_PROBLEM STATEMENT_. Going down the data below, set down exactly the line with "9. **Performance Testing:**" and each line after it through the line with "- Check database"; no other lines.

Records from a data collection
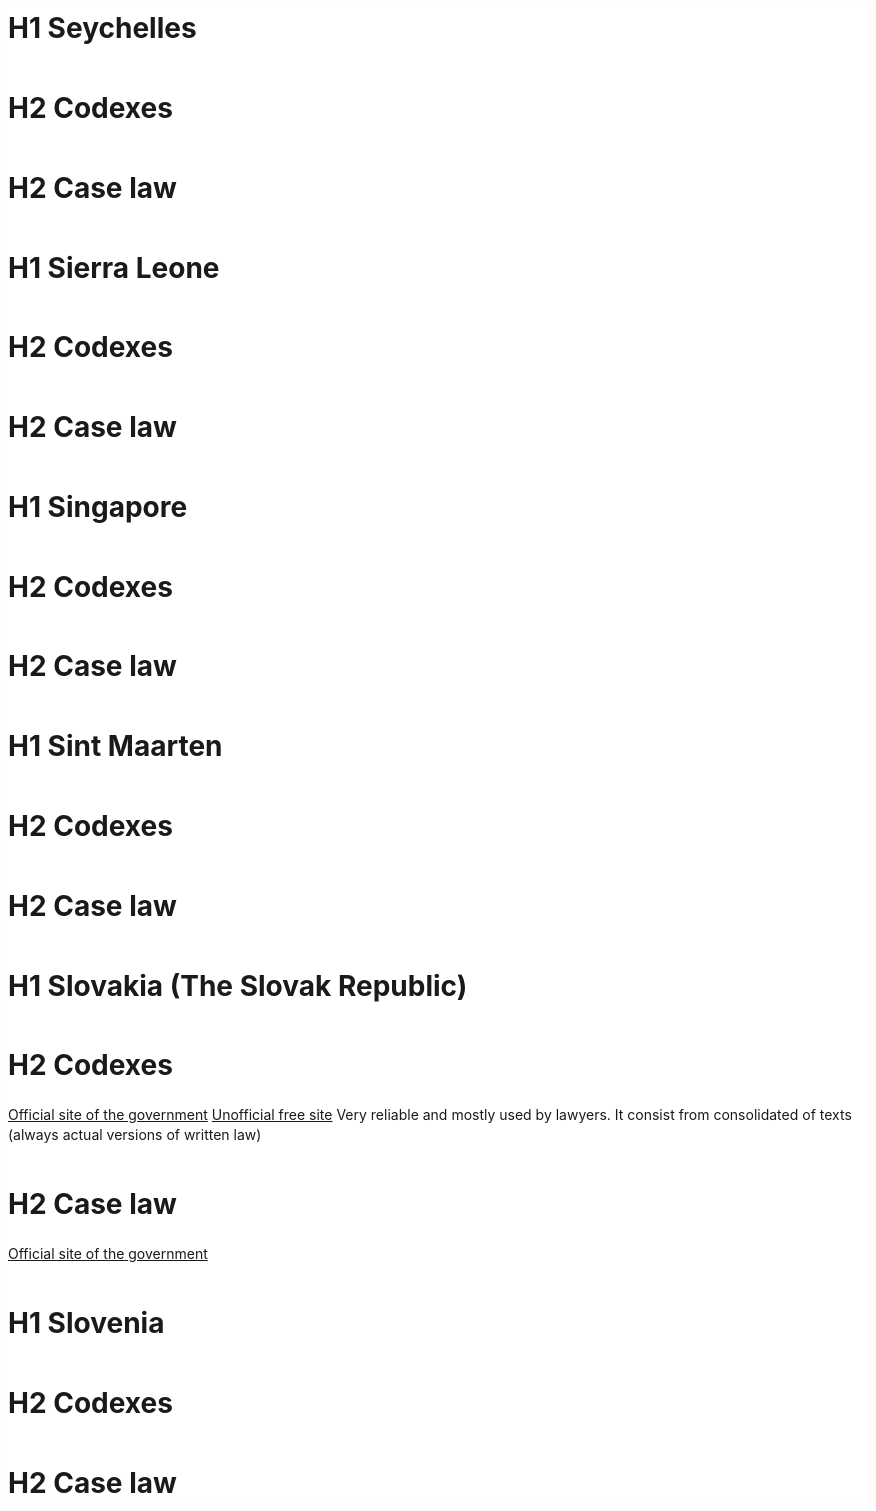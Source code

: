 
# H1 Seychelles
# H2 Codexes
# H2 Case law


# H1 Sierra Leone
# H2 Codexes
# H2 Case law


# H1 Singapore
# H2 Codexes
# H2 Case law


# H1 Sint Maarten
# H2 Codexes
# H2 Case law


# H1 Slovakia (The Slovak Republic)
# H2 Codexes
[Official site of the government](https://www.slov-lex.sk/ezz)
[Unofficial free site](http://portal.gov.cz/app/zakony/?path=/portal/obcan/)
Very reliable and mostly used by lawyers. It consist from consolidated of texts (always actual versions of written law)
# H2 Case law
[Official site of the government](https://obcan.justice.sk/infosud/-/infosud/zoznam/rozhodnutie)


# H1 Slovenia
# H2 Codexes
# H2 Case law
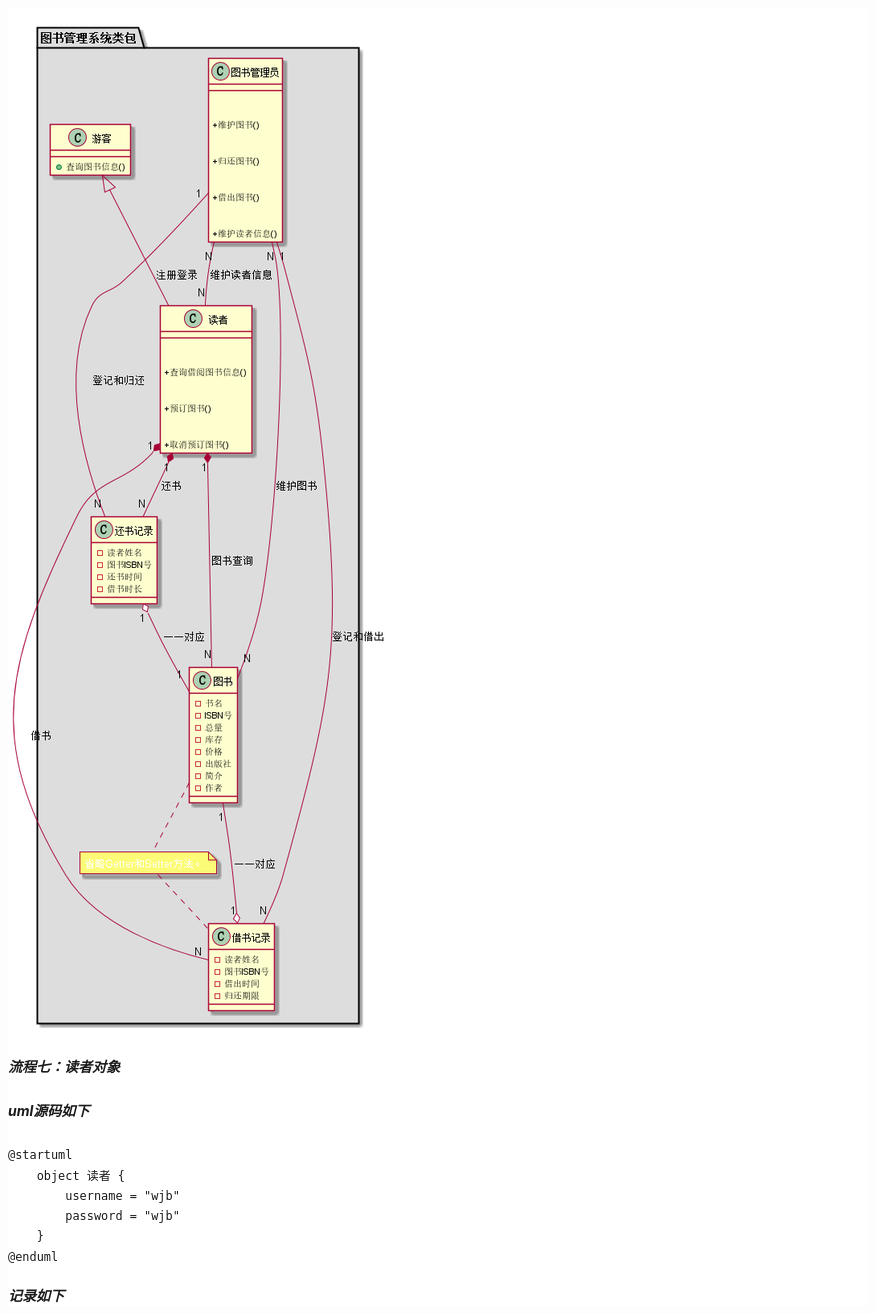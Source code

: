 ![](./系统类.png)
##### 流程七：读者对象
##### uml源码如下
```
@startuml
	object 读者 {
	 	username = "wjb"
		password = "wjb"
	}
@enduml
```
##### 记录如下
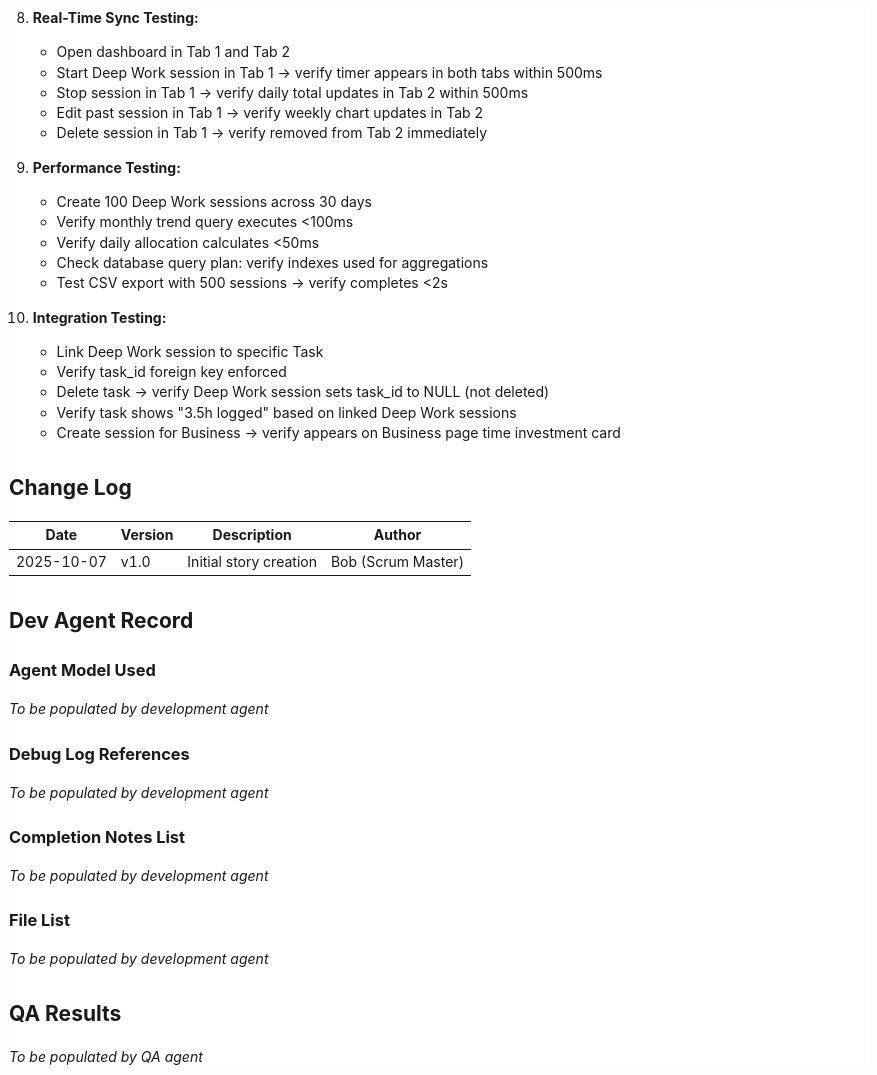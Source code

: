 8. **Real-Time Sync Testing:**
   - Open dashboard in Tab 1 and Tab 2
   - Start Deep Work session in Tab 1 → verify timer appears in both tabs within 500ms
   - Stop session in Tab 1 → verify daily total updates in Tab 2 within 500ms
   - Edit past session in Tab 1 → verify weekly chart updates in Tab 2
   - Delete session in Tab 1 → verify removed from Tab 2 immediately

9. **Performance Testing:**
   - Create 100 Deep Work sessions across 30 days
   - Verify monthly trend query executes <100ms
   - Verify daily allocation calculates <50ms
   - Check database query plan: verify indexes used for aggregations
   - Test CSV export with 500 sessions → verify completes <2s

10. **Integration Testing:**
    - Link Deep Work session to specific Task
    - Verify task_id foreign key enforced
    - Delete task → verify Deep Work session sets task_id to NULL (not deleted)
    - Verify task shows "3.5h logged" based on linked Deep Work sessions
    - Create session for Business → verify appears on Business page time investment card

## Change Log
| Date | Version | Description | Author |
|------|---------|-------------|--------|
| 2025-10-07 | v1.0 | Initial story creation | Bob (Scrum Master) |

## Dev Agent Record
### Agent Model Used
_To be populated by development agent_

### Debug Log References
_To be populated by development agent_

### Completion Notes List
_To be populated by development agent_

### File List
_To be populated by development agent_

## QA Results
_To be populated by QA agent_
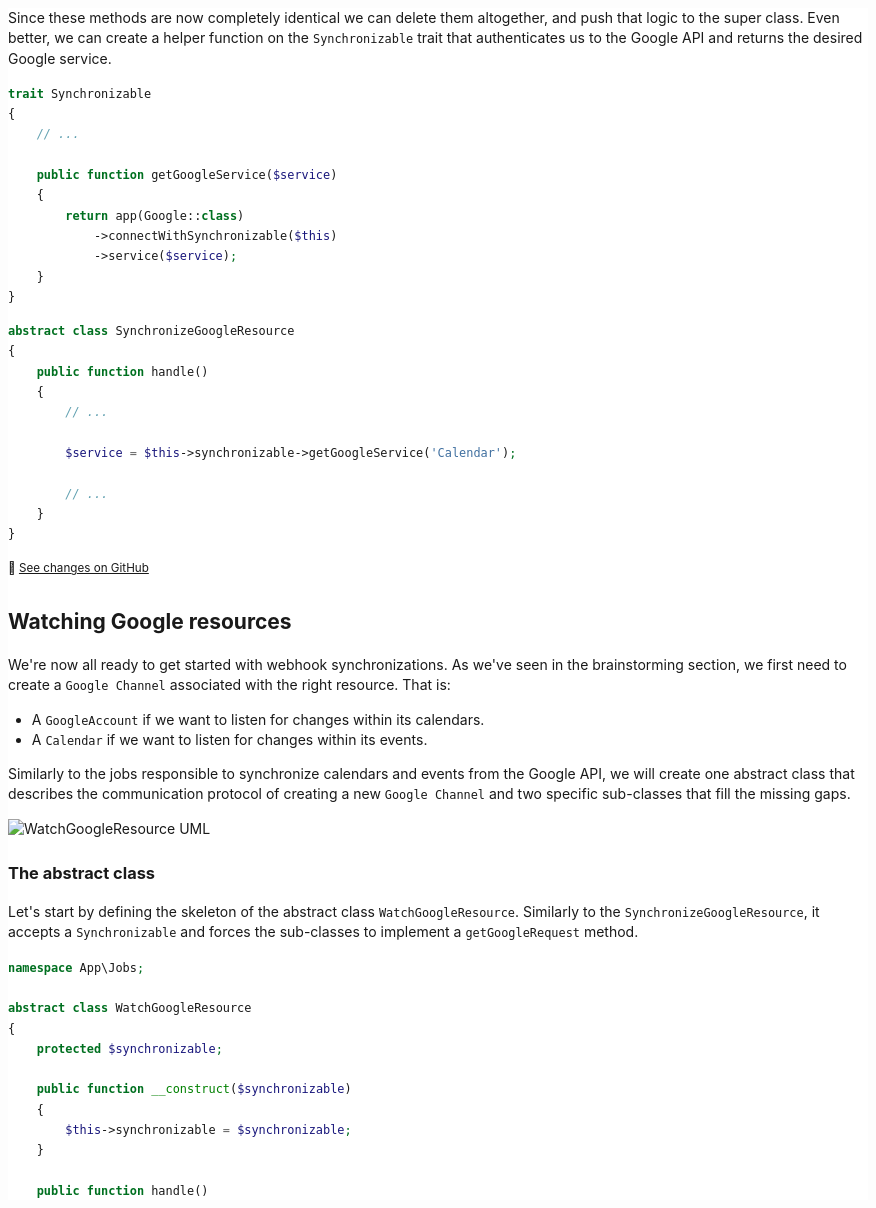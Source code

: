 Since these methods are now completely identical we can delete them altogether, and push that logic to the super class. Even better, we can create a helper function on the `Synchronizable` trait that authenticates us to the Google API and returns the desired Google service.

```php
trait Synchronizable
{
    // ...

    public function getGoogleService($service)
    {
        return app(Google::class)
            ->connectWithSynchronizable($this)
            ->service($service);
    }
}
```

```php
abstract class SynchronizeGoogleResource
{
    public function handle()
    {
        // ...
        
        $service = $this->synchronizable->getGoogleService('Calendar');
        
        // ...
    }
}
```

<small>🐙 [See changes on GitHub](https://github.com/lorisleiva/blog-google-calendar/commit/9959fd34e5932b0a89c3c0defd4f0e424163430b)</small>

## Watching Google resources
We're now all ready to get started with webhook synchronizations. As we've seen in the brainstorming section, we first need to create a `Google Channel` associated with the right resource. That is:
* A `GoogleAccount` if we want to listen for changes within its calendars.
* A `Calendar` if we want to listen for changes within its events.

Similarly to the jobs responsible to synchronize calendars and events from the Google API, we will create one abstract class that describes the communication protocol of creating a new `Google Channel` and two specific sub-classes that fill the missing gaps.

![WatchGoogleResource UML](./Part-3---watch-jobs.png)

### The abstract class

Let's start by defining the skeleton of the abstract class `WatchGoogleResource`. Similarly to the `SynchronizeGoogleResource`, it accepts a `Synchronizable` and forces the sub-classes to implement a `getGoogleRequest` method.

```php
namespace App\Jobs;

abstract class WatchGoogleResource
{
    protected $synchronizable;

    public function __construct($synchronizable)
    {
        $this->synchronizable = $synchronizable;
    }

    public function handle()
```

_RESPONSE AREA_.
9. **Performance Testing:**
   - Create 100 Deep Work sessions across 30 days
   - Verify monthly trend query executes <100ms
   - Verify daily allocation calculates <50ms
   - Check database query plan: verify indexes used for aggregations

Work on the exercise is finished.